Collection entries
◇ ◇ ◇

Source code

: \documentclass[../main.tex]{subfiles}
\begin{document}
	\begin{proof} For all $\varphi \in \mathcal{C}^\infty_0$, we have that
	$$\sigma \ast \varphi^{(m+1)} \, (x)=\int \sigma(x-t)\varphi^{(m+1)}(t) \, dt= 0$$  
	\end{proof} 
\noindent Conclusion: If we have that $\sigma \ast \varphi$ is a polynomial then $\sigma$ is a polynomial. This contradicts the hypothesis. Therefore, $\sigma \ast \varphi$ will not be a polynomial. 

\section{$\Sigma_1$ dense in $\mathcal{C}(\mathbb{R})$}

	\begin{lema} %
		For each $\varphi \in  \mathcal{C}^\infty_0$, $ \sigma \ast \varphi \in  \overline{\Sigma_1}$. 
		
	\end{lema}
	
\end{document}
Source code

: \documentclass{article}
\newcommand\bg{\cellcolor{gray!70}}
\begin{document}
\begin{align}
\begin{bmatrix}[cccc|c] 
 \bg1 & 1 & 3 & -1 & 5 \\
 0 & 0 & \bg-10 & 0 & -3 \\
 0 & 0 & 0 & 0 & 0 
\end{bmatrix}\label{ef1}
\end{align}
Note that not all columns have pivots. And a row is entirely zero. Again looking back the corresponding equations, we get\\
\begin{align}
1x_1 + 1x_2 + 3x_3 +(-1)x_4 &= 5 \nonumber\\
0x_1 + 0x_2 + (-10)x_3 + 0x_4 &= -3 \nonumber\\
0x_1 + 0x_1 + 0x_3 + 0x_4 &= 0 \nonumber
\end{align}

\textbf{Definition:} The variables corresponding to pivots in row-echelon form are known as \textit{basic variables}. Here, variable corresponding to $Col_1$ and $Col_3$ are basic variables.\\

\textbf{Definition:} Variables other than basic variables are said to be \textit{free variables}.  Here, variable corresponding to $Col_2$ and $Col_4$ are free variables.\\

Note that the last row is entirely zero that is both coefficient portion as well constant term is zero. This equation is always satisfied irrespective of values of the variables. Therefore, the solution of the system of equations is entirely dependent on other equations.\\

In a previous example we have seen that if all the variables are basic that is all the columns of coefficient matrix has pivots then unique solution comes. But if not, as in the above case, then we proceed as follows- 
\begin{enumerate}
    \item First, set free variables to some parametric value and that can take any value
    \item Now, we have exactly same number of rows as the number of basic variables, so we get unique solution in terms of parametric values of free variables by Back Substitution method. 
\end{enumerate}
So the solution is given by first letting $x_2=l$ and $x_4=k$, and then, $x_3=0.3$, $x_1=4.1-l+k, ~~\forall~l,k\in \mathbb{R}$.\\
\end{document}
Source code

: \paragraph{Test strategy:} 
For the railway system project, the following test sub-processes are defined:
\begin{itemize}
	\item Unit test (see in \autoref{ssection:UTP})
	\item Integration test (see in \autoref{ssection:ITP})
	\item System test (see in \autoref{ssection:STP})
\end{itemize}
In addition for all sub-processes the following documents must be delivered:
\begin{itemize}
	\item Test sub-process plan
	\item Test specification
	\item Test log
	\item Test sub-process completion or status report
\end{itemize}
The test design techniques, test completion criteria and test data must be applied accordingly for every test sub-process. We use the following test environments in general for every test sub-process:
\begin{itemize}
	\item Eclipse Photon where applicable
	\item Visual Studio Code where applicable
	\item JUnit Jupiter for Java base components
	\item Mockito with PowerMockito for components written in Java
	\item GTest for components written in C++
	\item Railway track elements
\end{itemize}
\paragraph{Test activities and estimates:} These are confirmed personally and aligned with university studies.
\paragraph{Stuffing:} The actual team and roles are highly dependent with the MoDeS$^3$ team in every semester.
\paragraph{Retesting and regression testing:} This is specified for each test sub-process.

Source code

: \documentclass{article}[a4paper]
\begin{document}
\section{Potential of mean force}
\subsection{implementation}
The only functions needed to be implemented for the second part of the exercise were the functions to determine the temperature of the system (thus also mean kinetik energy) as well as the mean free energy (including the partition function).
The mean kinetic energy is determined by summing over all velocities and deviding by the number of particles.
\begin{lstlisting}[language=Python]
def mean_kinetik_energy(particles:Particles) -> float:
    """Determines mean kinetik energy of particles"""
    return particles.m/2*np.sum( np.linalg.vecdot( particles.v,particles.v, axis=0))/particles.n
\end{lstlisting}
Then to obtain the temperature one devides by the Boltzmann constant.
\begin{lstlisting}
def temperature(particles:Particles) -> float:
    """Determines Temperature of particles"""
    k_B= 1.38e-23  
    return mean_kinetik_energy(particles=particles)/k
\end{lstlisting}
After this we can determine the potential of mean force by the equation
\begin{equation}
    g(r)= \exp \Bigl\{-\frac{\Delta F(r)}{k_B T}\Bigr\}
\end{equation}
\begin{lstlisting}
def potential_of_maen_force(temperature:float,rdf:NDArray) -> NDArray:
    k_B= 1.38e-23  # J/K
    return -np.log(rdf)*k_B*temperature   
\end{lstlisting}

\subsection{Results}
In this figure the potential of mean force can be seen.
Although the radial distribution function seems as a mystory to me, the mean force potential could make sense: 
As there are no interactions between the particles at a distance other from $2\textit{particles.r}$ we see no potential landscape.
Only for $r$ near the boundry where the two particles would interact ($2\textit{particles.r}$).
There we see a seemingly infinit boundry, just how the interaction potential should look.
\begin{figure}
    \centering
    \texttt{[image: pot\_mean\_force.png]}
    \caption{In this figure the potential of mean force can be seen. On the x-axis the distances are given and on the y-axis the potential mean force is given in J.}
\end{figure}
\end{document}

◇ ◇ ◇

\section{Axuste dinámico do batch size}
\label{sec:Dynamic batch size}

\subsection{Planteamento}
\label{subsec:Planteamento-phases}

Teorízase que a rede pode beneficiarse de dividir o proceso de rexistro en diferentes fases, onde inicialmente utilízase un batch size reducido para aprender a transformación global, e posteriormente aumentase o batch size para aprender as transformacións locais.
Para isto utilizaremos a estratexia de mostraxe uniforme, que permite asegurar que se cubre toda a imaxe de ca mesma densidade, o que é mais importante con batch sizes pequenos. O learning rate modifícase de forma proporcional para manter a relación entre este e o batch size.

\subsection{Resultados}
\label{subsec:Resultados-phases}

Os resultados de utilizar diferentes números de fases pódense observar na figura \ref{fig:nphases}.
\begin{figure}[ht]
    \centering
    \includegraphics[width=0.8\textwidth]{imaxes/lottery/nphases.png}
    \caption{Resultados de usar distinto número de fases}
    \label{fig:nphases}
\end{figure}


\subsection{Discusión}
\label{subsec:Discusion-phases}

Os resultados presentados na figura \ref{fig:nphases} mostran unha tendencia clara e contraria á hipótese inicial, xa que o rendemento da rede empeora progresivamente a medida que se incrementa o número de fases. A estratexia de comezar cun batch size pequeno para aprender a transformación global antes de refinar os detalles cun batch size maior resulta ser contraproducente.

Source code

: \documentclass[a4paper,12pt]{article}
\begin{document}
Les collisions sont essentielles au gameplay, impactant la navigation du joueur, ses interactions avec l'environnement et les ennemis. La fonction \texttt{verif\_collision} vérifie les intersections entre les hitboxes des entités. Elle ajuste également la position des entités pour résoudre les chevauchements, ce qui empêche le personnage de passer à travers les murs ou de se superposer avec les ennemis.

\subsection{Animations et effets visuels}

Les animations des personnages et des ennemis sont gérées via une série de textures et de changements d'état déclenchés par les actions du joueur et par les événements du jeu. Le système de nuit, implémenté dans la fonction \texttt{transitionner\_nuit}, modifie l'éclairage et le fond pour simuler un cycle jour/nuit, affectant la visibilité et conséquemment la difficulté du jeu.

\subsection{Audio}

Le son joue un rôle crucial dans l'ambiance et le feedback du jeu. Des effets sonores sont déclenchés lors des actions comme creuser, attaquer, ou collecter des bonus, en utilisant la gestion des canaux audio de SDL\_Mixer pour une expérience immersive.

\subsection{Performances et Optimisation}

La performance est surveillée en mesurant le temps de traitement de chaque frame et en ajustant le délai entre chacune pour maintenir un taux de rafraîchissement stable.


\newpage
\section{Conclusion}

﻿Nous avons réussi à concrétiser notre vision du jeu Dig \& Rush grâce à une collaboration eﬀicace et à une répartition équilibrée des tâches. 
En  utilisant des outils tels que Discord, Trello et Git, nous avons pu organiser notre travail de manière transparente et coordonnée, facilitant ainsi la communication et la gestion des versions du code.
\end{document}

◇ ◇ ◇

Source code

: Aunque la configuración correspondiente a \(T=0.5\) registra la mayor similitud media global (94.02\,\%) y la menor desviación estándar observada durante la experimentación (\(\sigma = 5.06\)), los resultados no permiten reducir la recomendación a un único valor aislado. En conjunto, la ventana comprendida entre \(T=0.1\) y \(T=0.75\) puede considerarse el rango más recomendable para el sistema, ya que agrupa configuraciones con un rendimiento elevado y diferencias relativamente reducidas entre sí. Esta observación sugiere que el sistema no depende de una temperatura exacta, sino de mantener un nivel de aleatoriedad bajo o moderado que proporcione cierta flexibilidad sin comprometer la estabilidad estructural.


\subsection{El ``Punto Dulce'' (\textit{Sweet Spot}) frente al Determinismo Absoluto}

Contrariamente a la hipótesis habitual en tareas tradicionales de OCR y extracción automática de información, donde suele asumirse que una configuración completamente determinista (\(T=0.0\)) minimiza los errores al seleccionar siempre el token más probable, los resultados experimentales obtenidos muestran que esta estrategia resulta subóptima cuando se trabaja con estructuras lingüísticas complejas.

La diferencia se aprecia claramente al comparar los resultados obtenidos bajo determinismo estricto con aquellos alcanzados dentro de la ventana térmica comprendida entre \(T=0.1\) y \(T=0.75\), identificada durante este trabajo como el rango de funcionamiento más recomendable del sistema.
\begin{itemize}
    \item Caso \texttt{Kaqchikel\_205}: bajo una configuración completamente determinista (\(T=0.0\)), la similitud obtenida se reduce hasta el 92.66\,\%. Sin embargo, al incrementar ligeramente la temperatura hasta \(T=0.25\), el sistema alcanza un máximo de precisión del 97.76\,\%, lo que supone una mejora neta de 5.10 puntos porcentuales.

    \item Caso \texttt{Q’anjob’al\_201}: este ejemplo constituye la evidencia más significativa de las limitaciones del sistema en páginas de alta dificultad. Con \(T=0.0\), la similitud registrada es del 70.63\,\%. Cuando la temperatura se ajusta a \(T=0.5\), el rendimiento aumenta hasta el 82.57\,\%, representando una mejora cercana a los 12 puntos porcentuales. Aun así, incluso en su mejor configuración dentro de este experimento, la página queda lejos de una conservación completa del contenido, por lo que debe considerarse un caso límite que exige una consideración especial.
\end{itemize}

◇ ◇ ◇

About this task
In the entries above, find the line holding "Back Substitution method." and the line holding "written in C++", then retype exactly those two lines and every line between them, and nothing else.

Exercise result
    \item Now, we have exactly same number of rows as the number of basic variables, so we get unique solution in terms of parametric values of free variables by Back Substitution method. 
\end{enumerate}
So the solution is given by first letting $x_2=l$ and $x_4=k$, and then, $x_3=0.3$, $x_1=4.1-l+k, ~~\forall~l,k\in \mathbb{R}$.\\
\end{document}
Source code

: \paragraph{Test strategy:} 
For the railway system project, the following test sub-processes are defined:
\begin{itemize}
	\item Unit test (see in \autoref{ssection:UTP})
	\item Integration test (see in \autoref{ssection:ITP})
	\item System test (see in \autoref{ssection:STP})
\end{itemize}
In addition for all sub-processes the following documents must be delivered:
\begin{itemize}
	\item Test sub-process plan
	\item Test specification
	\item Test log
	\item Test sub-process completion or status report
\end{itemize}
The test design techniques, test completion criteria and test data must be applied accordingly for every test sub-process. We use the following test environments in general for every test sub-process:
\begin{itemize}
	\item Eclipse Photon where applicable
	\item Visual Studio Code where applicable
	\item JUnit Jupiter for Java base components
	\item Mockito with PowerMockito for components written in Java
	\item GTest for components written in C++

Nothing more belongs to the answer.